Cette restructuration reflète un changement structurel : lancer un rollup est devenu moins cher — la mise à niveau Dencun d'Ethereum en 2024 a réduit les coûts de disponibilité des données via les blobs — mais attirer des utilisateurs est devenu plus difficile. « Sans une demande suffisante en blocs, une activité utilisateur ou un intérêt des développeurs, il y a peu de raisons de continuer à maintenir un L2 », a déclaré Alice Hou, ancienne analyste de recherche chez Messari.
L'économie de l'exploitation d'un layer-2 s'est considérablement améliorée. Les coûts de disponibilité des données ne représentent désormais qu'une petite fraction des dépenses d'exploitation pour de nombreuses chaînes OP Stack, selon une étude de Messari.
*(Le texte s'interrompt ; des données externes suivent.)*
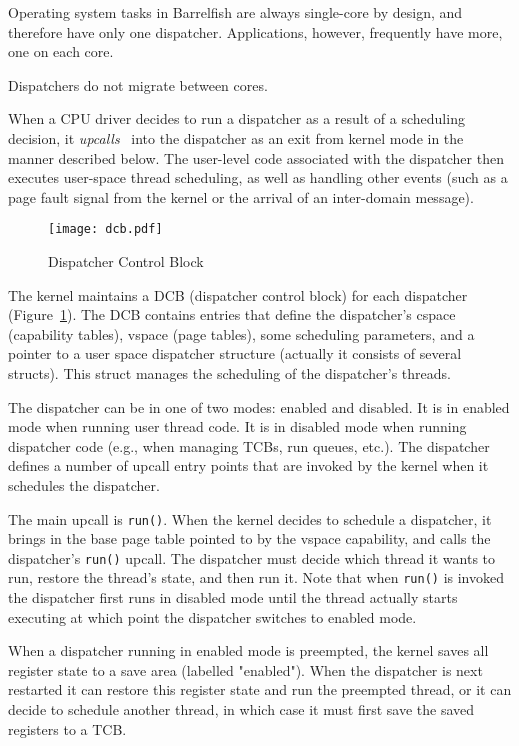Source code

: \documentclass[a4paper,twoside]{report} %
\begin{document}
Operating system tasks in Barrelfish are always single-core by design,
and therefore have only one dispatcher.  Applications, however,
frequently have more, one on each core. 

Dispatchers do not migrate between cores. 

When a CPU driver decides to run a dispatcher as a result of a
scheduling decision, it
\emph{upcalls}~\cite{Clark:1985:SSU:323647.323645} into the dispatcher
as an exit from kernel mode in the manner described below.  The
user-level code associated with the dispatcher then executes
user-space thread scheduling, as well as handling other events (such
as a page fault signal from the kernel or the arrival of an
inter-domain message). 

\begin{figure}[hbt]
 \begin{center}
 \texttt{[image: dcb.pdf]}
 \end{center}
 \caption{Dispatcher Control Block}\label{fig:dcb}
\end{figure}

The kernel maintains a DCB (dispatcher control block) for each dispatcher
(Figure~\ref{fig:dcb}). The DCB contains entries that define the dispatcher's
cspace (capability tables), vspace (page tables), some scheduling parameters,
and a pointer to a user space dispatcher structure (actually it consists of
several structs). This struct manages the scheduling of the dispatcher's
threads.

The dispatcher can be in one of two modes: enabled and disabled. It is in
enabled mode when running user thread code. It is in disabled mode when running
dispatcher code (e.g., when managing TCBs, run queues, etc.). The dispatcher
defines a number of upcall entry points that are invoked by the kernel when it
schedules the dispatcher.

The main upcall is \texttt{run()}.  When the kernel decides to schedule a
dispatcher, it brings in the base page table pointed to by the vspace
capability, and calls the dispatcher's \texttt{run()} upcall.  The dispatcher
must decide which thread it wants to run, restore the thread's state, and then
run it. Note that when \texttt{run()} is invoked the dispatcher first runs in
disabled mode until the thread actually starts executing at which point the
dispatcher switches to enabled mode.

When a dispatcher running in enabled mode is preempted, the kernel saves all
register state to a save area (labelled "enabled"). When the dispatcher is next
restarted it can restore this register state and run the preempted thread, or it
can decide to schedule another thread, in which case it must first save the
saved registers to a TCB.  
\end{document}
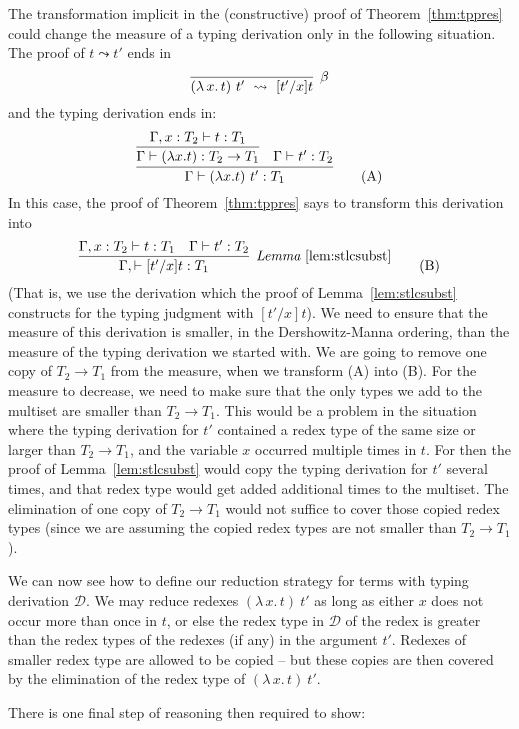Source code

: \documentclass{article}
\providecommand{\betarule}[0]{\infer[\beta]{(\lambda\,x.\, t)\ t'\ \leadsto\ [t'/x]t}
                                {\ }}
\begin{document}
The transformation implicit in the (constructive) proof of Theorem~\ref{thm:tppres}
could change the measure of a typing derivation only in the following situation.  The
proof of $t \leadsto t'$ ends in
\[ 
\betarule
\]
\noindent and the typing derivation ends in:
\begin{equation} 
\infer{\Gamma \vdash (\lambda x.t)\ t' : T_1}
       {\infer{\Gamma \vdash (\lambda x.t) : T_2\to T_1}
              {\Gamma, x : T_2 \vdash t : T_1} & \Gamma \vdash t' : T_2}
\tag{A}
\end{equation}
\noindent In this case, the proof of Theorem~\ref{thm:tppres} says
to transform this derivation into
\begin{equation}
\infer[\textit{Lemma}~\ref{lem:stlcsubst}]
      {\Gamma,\vdash [t'/x]t:T_1}
      {\Gamma, x : T_2 \vdash t : T_1 & \Gamma \vdash t' : T_2}
\tag{B}
\end{equation}
\noindent (That is, we use the derivation which the proof of Lemma~\ref{lem:stlcsubst} constructs
for the typing judgment with $[t'/x]t$).  We need to ensure that the measure of this derivation is smaller,
in the Dershowitz-Manna ordering, than the measure of the typing derivation
we started with.  We are going to remove one copy of $T_2 \to T_1$ from
the measure, when we transform (A) into (B).  For the measure to decrease,
we need to make sure that the only types we add to the multiset are smaller than $T_2 \to T_1$.
This would be a problem in the situation where the typing derivation for $t'$ contained a redex
type of the same size or larger than $T_2 \to T_1$, and the variable $x$ occurred multiple times in $t$.  For then
the proof of Lemma~\ref{lem:stlcsubst} would copy the typing derivation for $t'$
several times, and that redex type would get added additional times to the multiset.  The elimination
of one copy of $T_2 \to T_1$ would not suffice to cover those copied redex types (since we are assuming
the copied redex types are not smaller than $T_2 \to T_1$).

We can now see how to define our reduction strategy for terms with
typing derivation $\mathcal{D}$.  We may reduce redexes
$(\lambda\,x.\,t)\ t'$ as long as either $x$ does not occur more than
once in $t$, or else the redex type in $\mathcal{D}$ of the redex is
greater than the redex types of the redexes (if any) in the argument
$t'$.  Redexes of smaller redex type are allowed to be copied -- but
these copies are then covered by the elimination of the redex type of
$(\lambda\,x.\,t)\ t'$.

There is one final step of reasoning then required to show:
\end{document}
Pourtant, la baisse des coûts n'a pas résolu le problème de la demande.
« Du point de vue de l'opérateur, il est définitivement moins coûteux d'exploiter un L2 aujourd'hui », a déclaré Hou. « Le vrai défi reste de générer suffisamment de demande soutenue pour que le réseau vaille la peine d'être exploité. »
De l'infrastructure aux applications
La réponse de l'industrie a été un virage des chaînes à usage général vers des cas d'utilisation spécifiques aux applications. Les projets qui se présentaient autrefois comme des blockchains généralistes se concentrent de plus en plus sur les paiements, les stablecoins et les actifs tokenisés.
« Les gens ont réalisé que toutes les différentes blockchains à usage général se font concurrence », a déclaré Fisch. « Si vous voulez réussir, vous devez développer une application différenciée. »
Les institutions financières traditionnelles pourraient devenir parmi les plus grands bénéficiaires. Les gestionnaires d'actifs lançant des fonds du marché monétaire tokenisés et les émetteurs de stablecoins ont des raisons évidentes d'opérer sur un layer-2 dédié, offrant des coûts réduits et un plus grand contrôle qu'un déploiement direct en tant que contrat intelligent.
Cette dynamique explique pourquoi les bourses restent parmi les candidats les plus solides. Base de Coinbase a tiré parti de la base de clients existante de la bourse tout en intégrant les utilisateurs dans l'écosystème DeFi plus large d'Ethereum.
« La question ne devrait pas être "Cette entreprise peut-elle lancer un L2 ?" », a déclaré Hou. « Elle devrait être : "Cette entreprise a-t-elle déjà suffisamment de distribution, d'activité financière et d'effets de réseau pour rendre un L2 significativement utile ?" »
Une vision différente pour les Layer-2s
Le débat reflète également un désaccord plus profond sur l'utilité des layer-2s. Pendant des années, les défenseurs d'Ethereum ont présenté les rollups principalement comme une solution de mise à l'échelle. Fisch a déclaré les voir différemment.
« Je ne considère pas les layer twos comme une mise à l'échelle d'Ethereum », a-t-il déclaré. « Je considère les layer twos comme un moyen d'exploiter les propriétés de sécurité existantes du layer one. »
Dans ce cadre, Ethereum fonctionne moins comme une destination et plus comme une couche de règlement que les applications peuvent utiliser lorsque cela est pertinent. Si cette tendance se poursuit, les gagnants pourraient être un plus petit nombre de réseaux liés à des entreprises, des produits financiers et des communautés d'utilisateurs spécifiques — plutôt que des centaines de chaînes généralistes concurrentes.
Cet article est fourni à titre informatif uniquement et ne constitue pas un conseil en investissement.